Work to complete: A faithful copy of the whole listing is required, with nothing left out.

Data provided:
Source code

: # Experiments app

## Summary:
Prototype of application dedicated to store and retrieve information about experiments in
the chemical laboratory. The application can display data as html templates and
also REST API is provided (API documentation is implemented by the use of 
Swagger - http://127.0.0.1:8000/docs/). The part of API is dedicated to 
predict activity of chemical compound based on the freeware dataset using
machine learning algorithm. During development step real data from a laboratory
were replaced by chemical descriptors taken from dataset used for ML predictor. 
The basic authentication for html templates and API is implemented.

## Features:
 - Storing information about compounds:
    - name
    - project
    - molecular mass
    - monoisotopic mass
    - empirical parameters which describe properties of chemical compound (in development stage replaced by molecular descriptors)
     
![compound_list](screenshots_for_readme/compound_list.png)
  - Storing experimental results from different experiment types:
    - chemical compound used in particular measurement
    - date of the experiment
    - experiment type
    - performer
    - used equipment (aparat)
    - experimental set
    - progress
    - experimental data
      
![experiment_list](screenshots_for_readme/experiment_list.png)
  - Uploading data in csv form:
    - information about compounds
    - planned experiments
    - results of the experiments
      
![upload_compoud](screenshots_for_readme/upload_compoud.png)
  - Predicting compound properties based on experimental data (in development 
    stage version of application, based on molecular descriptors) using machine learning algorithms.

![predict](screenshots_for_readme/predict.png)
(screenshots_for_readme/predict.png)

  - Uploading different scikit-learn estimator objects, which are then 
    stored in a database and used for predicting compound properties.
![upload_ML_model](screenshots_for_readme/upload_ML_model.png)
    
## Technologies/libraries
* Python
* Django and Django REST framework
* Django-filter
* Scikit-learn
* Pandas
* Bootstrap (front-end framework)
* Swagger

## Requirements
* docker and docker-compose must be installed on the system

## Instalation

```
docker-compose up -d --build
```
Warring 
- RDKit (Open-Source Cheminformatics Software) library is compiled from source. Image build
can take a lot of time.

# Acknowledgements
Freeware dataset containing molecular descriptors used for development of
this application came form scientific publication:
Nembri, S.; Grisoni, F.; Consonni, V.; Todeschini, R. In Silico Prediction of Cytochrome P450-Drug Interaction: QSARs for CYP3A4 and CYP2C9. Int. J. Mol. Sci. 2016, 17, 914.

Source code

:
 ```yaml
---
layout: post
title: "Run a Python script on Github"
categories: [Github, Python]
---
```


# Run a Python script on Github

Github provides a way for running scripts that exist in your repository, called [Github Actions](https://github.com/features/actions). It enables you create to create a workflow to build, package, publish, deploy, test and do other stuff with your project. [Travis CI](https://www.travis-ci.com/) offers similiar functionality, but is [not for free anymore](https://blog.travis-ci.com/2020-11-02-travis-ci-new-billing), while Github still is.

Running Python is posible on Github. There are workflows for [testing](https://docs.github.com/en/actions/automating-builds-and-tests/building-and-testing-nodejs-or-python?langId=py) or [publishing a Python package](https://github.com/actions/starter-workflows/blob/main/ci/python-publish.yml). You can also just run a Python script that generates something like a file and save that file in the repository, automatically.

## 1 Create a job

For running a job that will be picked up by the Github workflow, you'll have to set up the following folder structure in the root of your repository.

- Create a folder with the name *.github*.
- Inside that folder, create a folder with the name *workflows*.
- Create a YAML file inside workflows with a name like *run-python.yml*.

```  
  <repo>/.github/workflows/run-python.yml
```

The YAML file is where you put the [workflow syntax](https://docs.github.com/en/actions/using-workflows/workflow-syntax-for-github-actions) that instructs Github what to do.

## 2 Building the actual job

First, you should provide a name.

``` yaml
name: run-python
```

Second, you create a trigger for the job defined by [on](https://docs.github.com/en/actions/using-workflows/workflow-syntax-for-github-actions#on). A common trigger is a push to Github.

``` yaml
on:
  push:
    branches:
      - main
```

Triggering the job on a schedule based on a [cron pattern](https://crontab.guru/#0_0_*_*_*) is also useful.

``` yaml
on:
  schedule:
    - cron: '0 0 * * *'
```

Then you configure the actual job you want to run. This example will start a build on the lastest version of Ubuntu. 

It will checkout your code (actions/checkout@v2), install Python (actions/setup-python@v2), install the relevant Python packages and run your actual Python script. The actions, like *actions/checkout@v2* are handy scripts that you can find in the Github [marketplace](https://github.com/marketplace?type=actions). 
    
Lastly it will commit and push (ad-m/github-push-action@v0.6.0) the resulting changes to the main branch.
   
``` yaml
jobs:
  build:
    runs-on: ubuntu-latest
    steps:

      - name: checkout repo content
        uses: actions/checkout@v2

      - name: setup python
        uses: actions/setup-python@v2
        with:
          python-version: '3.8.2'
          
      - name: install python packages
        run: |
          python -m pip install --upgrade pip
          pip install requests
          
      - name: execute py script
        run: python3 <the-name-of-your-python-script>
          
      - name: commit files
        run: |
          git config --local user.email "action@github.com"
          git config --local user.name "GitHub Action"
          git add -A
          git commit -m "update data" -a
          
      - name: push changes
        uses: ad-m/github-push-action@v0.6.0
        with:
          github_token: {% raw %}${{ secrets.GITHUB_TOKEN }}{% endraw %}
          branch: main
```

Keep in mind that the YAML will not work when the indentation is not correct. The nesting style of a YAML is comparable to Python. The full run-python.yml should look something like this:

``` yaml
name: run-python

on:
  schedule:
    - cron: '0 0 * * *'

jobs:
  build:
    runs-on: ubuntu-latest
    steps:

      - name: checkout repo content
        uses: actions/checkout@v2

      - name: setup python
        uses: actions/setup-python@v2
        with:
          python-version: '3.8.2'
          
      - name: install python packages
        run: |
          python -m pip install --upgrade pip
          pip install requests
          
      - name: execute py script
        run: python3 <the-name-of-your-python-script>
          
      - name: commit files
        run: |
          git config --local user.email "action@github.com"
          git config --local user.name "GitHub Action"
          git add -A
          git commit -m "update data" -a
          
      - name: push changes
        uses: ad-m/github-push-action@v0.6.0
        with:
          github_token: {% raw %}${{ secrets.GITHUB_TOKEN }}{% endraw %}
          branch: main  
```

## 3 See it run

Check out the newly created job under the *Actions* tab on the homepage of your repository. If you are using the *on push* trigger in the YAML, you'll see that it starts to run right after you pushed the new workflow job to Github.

Written answer:
Source code

: # Experiments app

## Summary:
Prototype of application dedicated to store and retrieve information about experiments in
the chemical laboratory. The application can display data as html templates and
also REST API is provided (API documentation is implemented by the use of 
Swagger - http://127.0.0.1:8000/docs/). The part of API is dedicated to 
predict activity of chemical compound based on the freeware dataset using
machine learning algorithm. During development step real data from a laboratory
were replaced by chemical descriptors taken from dataset used for ML predictor. 
The basic authentication for html templates and API is implemented.

## Features:
 - Storing information about compounds:
    - name
    - project
    - molecular mass
    - monoisotopic mass
    - empirical parameters which describe properties of chemical compound (in development stage replaced by molecular descriptors)
     
![compound_list](screenshots_for_readme/compound_list.png)
  - Storing experimental results from different experiment types:
    - chemical compound used in particular measurement
    - date of the experiment
    - experiment type
    - performer
    - used equipment (aparat)
    - experimental set
    - progress
    - experimental data
      
![experiment_list](screenshots_for_readme/experiment_list.png)
  - Uploading data in csv form:
    - information about compounds
    - planned experiments
    - results of the experiments
      
![upload_compoud](screenshots_for_readme/upload_compoud.png)
  - Predicting compound properties based on experimental data (in development 
    stage version of application, based on molecular descriptors) using machine learning algorithms.

![predict](screenshots_for_readme/predict.png)
(screenshots_for_readme/predict.png)

  - Uploading different scikit-learn estimator objects, which are then 
    stored in a database and used for predicting compound properties.
![upload_ML_model](screenshots_for_readme/upload_ML_model.png)
    
## Technologies/libraries
* Python
* Django and Django REST framework
* Django-filter
* Scikit-learn
* Pandas
* Bootstrap (front-end framework)
* Swagger

## Requirements
* docker and docker-compose must be installed on the system

## Instalation

```
docker-compose up -d --build
```
Warring 
- RDKit (Open-Source Cheminformatics Software) library is compiled from source. Image build
can take a lot of time.

# Acknowledgements
Freeware dataset containing molecular descriptors used for development of
this application came form scientific publication:
Nembri, S.; Grisoni, F.; Consonni, V.; Todeschini, R. In Silico Prediction of Cytochrome P450-Drug Interaction: QSARs for CYP3A4 and CYP2C9. Int. J. Mol. Sci. 2016, 17, 914.

Source code

:
 ```yaml
---
layout: post
title: "Run a Python script on Github"
categories: [Github, Python]
---
```


# Run a Python script on Github

Github provides a way for running scripts that exist in your repository, called [Github Actions](https://github.com/features/actions). It enables you create to create a workflow to build, package, publish, deploy, test and do other stuff with your project. [Travis CI](https://www.travis-ci.com/) offers similiar functionality, but is [not for free anymore](https://blog.travis-ci.com/2020-11-02-travis-ci-new-billing), while Github still is.

Running Python is posible on Github. There are workflows for [testing](https://docs.github.com/en/actions/automating-builds-and-tests/building-and-testing-nodejs-or-python?langId=py) or [publishing a Python package](https://github.com/actions/starter-workflows/blob/main/ci/python-publish.yml). You can also just run a Python script that generates something like a file and save that file in the repository, automatically.

## 1 Create a job

For running a job that will be picked up by the Github workflow, you'll have to set up the following folder structure in the root of your repository.

- Create a folder with the name *.github*.
- Inside that folder, create a folder with the name *workflows*.
- Create a YAML file inside workflows with a name like *run-python.yml*.

```  
  <repo>/.github/workflows/run-python.yml
```

The YAML file is where you put the [workflow syntax](https://docs.github.com/en/actions/using-workflows/workflow-syntax-for-github-actions) that instructs Github what to do.

## 2 Building the actual job

First, you should provide a name.

``` yaml
name: run-python
```

Second, you create a trigger for the job defined by [on](https://docs.github.com/en/actions/using-workflows/workflow-syntax-for-github-actions#on). A common trigger is a push to Github.

``` yaml
on:
  push:
    branches:
      - main
```

Triggering the job on a schedule based on a [cron pattern](https://crontab.guru/#0_0_*_*_*) is also useful.

``` yaml
on:
  schedule:
    - cron: '0 0 * * *'
```

Then you configure the actual job you want to run. This example will start a build on the lastest version of Ubuntu. 

It will checkout your code (actions/checkout@v2), install Python (actions/setup-python@v2), install the relevant Python packages and run your actual Python script. The actions, like *actions/checkout@v2* are handy scripts that you can find in the Github [marketplace](https://github.com/marketplace?type=actions). 
    
Lastly it will commit and push (ad-m/github-push-action@v0.6.0) the resulting changes to the main branch.
   
``` yaml
jobs:
  build:
    runs-on: ubuntu-latest
    steps:

      - name: checkout repo content
        uses: actions/checkout@v2

      - name: setup python
        uses: actions/setup-python@v2
        with:
          python-version: '3.8.2'
          
      - name: install python packages
        run: |
          python -m pip install --upgrade pip
          pip install requests
          
      - name: execute py script
        run: python3 <the-name-of-your-python-script>
          
      - name: commit files
        run: |
          git config --local user.email "action@github.com"
          git config --local user.name "GitHub Action"
          git add -A
          git commit -m "update data" -a
          
      - name: push changes
        uses: ad-m/github-push-action@v0.6.0
        with:
          github_token: {% raw %}${{ secrets.GITHUB_TOKEN }}{% endraw %}
          branch: main
```

Keep in mind that the YAML will not work when the indentation is not correct. The nesting style of a YAML is comparable to Python. The full run-python.yml should look something like this:

``` yaml
name: run-python

on:
  schedule:
    - cron: '0 0 * * *'

jobs:
  build:
    runs-on: ubuntu-latest
    steps:

      - name: checkout repo content
        uses: actions/checkout@v2

      - name: setup python
        uses: actions/setup-python@v2
        with:
          python-version: '3.8.2'
          
      - name: install python packages
        run: |
          python -m pip install --upgrade pip
          pip install requests
          
      - name: execute py script
        run: python3 <the-name-of-your-python-script>
          
      - name: commit files
        run: |
          git config --local user.email "action@github.com"
          git config --local user.name "GitHub Action"
          git add -A
          git commit -m "update data" -a
          
      - name: push changes
        uses: ad-m/github-push-action@v0.6.0
        with:
          github_token: {% raw %}${{ secrets.GITHUB_TOKEN }}{% endraw %}
          branch: main  
```

## 3 See it run

Check out the newly created job under the *Actions* tab on the homepage of your repository. If you are using the *on push* trigger in the YAML, you'll see that it starts to run right after you pushed the new workflow job to Github.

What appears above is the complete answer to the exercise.